String are of type `str` and are used to store text.

## Creation

In [None]:
'this is a string'

In [None]:
str('this is also a string')

In [None]:
"so is this" # here we used "" instead of ''

In [21]:
type(_) # get the type of the last output

str

In [None]:
a = '''we can also
create a string over
multiple lines''' # we assign the string to a variable `a`
a

Notice that each newline (`\n`) is saved in the string and is included when printing.

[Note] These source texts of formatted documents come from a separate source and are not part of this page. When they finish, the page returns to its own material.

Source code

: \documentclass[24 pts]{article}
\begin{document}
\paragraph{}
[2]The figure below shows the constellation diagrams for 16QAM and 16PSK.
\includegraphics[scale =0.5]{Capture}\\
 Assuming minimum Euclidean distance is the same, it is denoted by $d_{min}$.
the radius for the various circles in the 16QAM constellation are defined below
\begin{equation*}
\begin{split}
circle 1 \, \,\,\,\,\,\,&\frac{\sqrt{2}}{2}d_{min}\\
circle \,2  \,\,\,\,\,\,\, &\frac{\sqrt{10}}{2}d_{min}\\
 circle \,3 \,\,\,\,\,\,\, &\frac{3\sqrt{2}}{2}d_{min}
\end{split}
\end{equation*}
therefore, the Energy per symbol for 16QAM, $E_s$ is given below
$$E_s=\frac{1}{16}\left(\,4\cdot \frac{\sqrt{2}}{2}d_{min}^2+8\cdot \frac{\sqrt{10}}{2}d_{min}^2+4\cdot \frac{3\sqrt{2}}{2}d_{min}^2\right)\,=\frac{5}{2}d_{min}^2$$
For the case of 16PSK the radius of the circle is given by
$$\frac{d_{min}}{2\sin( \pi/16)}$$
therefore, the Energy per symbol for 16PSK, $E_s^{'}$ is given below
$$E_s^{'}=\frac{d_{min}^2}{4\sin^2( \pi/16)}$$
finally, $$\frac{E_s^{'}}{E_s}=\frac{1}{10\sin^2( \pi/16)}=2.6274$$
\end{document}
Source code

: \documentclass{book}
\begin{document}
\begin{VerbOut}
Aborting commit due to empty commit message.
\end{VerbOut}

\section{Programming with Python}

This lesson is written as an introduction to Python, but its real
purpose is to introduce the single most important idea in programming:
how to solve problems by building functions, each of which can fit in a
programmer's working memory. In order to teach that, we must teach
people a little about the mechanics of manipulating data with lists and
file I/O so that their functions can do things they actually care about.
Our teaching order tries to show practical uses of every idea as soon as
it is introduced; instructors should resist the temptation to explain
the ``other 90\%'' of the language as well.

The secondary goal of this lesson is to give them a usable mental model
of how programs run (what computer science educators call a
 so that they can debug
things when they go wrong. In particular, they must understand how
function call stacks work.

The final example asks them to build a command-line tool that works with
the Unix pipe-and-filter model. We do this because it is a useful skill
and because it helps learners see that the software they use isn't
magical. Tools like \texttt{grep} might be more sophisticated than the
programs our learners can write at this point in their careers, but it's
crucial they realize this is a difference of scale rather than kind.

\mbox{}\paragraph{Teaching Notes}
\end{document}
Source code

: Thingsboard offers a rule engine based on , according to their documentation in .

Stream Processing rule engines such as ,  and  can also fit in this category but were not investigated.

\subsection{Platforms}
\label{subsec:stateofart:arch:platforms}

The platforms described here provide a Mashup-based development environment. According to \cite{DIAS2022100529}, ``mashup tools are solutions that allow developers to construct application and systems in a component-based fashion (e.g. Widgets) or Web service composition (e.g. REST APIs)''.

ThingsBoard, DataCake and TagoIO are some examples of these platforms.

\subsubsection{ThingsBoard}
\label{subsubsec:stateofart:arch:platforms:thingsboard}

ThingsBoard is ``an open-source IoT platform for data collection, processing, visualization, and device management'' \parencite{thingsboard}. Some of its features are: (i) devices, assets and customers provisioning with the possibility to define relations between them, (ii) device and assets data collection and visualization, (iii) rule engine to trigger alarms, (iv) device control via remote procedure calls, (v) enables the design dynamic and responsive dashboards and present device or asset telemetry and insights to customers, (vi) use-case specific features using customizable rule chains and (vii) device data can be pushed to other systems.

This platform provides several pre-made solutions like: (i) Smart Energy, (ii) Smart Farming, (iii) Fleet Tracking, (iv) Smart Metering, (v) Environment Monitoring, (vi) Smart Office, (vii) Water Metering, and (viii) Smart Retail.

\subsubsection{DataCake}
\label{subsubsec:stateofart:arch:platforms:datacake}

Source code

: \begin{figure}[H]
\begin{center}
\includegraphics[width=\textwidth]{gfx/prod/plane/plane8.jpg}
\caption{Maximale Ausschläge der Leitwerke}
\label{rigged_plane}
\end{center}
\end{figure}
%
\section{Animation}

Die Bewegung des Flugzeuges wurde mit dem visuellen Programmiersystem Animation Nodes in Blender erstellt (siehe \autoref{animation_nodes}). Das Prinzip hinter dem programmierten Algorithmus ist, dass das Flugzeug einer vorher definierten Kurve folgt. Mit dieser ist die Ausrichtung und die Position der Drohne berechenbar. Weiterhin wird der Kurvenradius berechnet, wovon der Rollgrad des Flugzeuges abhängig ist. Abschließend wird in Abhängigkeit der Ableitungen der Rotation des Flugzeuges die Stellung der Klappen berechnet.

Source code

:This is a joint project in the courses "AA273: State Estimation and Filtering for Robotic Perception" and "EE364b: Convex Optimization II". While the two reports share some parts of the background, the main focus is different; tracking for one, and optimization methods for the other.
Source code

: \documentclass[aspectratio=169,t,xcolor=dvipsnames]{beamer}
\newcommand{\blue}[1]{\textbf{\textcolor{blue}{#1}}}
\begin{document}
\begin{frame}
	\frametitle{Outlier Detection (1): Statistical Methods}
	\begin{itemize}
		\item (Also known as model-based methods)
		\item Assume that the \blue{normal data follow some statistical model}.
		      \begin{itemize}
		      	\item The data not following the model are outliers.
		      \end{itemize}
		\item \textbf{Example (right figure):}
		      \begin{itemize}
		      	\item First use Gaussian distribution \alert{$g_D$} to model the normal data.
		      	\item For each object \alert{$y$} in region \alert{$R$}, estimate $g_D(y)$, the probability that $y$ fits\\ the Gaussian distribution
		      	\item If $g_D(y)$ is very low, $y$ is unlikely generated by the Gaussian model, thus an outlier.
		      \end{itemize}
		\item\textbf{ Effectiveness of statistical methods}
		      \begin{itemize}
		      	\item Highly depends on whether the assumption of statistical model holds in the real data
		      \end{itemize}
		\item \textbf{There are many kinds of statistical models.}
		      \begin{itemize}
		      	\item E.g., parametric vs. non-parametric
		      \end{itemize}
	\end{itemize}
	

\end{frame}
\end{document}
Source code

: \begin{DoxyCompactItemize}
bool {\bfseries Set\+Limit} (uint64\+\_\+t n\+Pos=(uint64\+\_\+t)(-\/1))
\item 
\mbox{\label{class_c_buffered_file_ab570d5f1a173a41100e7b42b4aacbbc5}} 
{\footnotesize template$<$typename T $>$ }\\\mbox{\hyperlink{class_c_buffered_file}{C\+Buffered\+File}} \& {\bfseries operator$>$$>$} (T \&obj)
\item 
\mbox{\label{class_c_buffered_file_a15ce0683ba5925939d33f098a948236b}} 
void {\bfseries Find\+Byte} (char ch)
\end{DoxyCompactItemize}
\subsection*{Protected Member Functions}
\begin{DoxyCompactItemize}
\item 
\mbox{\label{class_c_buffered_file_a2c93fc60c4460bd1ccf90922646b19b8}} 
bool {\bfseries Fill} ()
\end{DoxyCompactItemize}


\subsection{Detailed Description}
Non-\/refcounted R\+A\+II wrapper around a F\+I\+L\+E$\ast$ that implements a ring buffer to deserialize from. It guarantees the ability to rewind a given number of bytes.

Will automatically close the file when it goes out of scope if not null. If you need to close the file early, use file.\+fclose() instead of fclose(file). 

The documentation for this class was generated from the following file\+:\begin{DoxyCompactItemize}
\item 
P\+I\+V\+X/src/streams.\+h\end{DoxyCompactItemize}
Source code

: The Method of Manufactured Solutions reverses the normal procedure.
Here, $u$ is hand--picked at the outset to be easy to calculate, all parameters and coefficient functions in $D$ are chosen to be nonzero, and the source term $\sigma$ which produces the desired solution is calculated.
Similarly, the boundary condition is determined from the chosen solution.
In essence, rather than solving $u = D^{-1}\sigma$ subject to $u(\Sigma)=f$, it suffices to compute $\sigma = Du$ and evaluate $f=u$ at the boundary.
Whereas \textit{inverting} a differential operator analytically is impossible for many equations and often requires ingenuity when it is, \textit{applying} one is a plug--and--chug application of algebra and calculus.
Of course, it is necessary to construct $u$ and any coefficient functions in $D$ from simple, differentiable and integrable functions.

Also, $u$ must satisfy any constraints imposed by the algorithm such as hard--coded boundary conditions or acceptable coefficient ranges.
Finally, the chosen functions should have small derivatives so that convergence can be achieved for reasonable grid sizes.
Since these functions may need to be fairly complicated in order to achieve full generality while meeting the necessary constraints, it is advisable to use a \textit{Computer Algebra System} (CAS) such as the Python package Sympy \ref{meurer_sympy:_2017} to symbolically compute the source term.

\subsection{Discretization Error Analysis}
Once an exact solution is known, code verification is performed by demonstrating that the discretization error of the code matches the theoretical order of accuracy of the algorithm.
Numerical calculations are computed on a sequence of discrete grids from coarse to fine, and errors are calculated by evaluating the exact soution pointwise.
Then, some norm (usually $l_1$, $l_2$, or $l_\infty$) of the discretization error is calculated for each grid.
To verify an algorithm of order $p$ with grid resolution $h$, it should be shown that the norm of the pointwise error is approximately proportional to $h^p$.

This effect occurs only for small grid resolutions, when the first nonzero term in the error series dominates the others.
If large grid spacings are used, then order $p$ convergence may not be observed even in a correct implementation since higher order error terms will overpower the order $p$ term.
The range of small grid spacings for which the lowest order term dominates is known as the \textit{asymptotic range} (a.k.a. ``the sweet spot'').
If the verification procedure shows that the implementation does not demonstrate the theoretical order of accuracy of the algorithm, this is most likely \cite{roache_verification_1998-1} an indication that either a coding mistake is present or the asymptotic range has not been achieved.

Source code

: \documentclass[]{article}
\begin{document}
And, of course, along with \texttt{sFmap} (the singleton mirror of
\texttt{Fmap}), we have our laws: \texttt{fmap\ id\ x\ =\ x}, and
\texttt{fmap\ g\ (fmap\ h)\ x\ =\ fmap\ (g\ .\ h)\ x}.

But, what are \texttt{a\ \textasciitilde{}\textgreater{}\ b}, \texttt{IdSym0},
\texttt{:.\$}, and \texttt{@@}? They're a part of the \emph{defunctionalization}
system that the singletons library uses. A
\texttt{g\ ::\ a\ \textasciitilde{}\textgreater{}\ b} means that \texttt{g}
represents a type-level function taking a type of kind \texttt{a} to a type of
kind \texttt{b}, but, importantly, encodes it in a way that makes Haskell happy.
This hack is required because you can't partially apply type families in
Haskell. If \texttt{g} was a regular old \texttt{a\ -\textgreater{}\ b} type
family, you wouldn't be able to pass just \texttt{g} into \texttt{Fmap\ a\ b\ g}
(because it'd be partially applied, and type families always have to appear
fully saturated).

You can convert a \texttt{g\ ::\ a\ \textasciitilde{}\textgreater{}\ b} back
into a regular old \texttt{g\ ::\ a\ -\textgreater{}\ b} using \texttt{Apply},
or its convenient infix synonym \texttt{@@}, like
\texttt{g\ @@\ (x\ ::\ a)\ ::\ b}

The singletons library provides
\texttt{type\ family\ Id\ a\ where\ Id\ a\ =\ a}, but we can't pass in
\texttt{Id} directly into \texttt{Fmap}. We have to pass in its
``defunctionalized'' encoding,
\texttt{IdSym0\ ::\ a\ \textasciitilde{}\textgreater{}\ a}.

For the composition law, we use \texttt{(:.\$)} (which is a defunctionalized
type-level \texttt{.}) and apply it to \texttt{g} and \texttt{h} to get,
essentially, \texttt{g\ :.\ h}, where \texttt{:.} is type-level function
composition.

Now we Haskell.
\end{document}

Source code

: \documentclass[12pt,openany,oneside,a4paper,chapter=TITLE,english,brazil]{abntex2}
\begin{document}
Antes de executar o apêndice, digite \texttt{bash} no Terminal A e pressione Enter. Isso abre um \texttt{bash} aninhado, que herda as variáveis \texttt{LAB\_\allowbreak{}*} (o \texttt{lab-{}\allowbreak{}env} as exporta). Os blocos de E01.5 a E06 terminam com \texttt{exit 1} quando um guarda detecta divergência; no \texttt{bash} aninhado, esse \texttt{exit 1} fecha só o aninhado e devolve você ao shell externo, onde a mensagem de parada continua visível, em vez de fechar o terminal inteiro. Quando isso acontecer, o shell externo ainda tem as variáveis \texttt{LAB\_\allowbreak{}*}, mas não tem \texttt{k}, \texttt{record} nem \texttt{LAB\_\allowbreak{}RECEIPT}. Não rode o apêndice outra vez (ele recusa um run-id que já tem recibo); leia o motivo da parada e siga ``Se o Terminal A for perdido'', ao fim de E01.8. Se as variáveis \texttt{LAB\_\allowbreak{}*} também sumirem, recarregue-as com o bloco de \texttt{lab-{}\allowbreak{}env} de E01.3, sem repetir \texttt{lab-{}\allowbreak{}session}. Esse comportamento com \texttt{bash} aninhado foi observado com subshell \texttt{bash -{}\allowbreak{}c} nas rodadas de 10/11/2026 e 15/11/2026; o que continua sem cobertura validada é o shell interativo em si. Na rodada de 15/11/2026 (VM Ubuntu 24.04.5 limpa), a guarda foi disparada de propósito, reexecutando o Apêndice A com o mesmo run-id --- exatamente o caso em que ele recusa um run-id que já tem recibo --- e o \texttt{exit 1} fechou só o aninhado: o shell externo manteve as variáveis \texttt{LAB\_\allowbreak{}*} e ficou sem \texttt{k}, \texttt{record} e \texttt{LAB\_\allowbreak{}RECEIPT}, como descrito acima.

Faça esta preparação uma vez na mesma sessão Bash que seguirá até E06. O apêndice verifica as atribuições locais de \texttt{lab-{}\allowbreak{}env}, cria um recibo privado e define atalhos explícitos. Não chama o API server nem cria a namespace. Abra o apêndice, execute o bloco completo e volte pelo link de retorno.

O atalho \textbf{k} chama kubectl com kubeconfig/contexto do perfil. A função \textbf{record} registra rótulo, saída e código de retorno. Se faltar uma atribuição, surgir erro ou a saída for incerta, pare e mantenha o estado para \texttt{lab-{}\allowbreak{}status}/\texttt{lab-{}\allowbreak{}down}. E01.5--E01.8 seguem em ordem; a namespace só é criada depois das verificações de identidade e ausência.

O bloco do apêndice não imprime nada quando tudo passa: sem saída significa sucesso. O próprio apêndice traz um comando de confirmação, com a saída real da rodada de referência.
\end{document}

Strings can also be added together.

In [None]:
print(a + ' and we can add more \nstuff')

String can also contain so-called unicode characters which is an international standard for letters, symbols, and emojies.

In [None]:
print('\N{ghost}', '\N{greek small letter gamma}') # unicode, see here: https://unicode.org/emoji/charts/full-emoji-list.html

## Common Operations, Indexing and Slicing

Let's illustrate a few operations we can perform on strings. The [Python documentation](https://docs.python.org/2/library/stdtypes.html#string-methods) will give you a comprehensive list of things to do.

In [None]:
a = 'All work and no play makes Jack a dull boy'

In [None]:
len(a) # number of characters

In [None]:
a.replace('dull boy', 'dullboy') # a is not changed, but a new str is returned

In [None]:
a.split(' ') # create a list of words using space (' ') as a delimiter. More on lists later.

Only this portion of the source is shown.